--- PROVIDED INFORMATION ---

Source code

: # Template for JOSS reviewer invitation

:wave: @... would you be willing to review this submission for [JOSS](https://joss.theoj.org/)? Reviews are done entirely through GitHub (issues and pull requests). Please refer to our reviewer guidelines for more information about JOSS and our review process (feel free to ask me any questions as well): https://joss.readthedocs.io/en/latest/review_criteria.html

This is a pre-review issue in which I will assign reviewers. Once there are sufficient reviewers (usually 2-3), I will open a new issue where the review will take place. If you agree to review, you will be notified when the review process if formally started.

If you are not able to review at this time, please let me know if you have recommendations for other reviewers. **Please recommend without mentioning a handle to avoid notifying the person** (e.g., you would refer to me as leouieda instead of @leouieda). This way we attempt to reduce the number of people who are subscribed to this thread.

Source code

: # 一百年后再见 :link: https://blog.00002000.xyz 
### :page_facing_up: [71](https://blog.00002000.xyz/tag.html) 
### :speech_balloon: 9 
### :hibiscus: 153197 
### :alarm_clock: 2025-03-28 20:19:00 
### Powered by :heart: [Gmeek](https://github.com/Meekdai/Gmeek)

---
--- PROVIDED INFORMATION ---

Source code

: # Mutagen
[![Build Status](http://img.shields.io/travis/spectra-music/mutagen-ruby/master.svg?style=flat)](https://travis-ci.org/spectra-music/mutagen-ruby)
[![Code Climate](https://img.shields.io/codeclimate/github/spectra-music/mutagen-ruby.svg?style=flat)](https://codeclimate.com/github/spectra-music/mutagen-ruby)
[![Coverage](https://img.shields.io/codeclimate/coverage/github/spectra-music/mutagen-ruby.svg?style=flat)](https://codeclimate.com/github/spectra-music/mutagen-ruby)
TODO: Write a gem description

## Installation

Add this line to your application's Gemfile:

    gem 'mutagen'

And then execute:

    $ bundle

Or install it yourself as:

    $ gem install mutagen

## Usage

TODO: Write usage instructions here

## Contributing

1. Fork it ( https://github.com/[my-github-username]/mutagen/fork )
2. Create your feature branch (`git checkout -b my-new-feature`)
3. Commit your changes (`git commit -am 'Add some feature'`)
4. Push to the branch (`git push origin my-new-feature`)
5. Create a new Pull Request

---
--- PROVIDED INFORMATION ---

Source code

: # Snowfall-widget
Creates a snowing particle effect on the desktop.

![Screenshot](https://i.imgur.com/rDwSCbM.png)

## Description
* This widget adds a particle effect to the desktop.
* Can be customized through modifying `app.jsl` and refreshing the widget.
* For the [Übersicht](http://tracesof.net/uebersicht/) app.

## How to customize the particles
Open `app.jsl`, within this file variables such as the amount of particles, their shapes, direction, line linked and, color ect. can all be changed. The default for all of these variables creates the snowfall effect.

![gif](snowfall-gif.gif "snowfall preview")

---

WORK INSTRUCTIONS:
Wherever the line holding "This is a pre-review" falls in the entries above, copy exactly from it through the line holding "If you are not", inclusive, and add nothing.

REPLY TO THE TASK:
This is a pre-review issue in which I will assign reviewers. Once there are sufficient reviewers (usually 2-3), I will open a new issue where the review will take place. If you agree to review, you will be notified when the review process if formally started.

If you are not able to review at this time, please let me know if you have recommendations for other reviewers. **Please recommend without mentioning a handle to avoid notifying the person** (e.g., you would refer to me as leouieda instead of @leouieda). This way we attempt to reduce the number of people who are subscribed to this thread.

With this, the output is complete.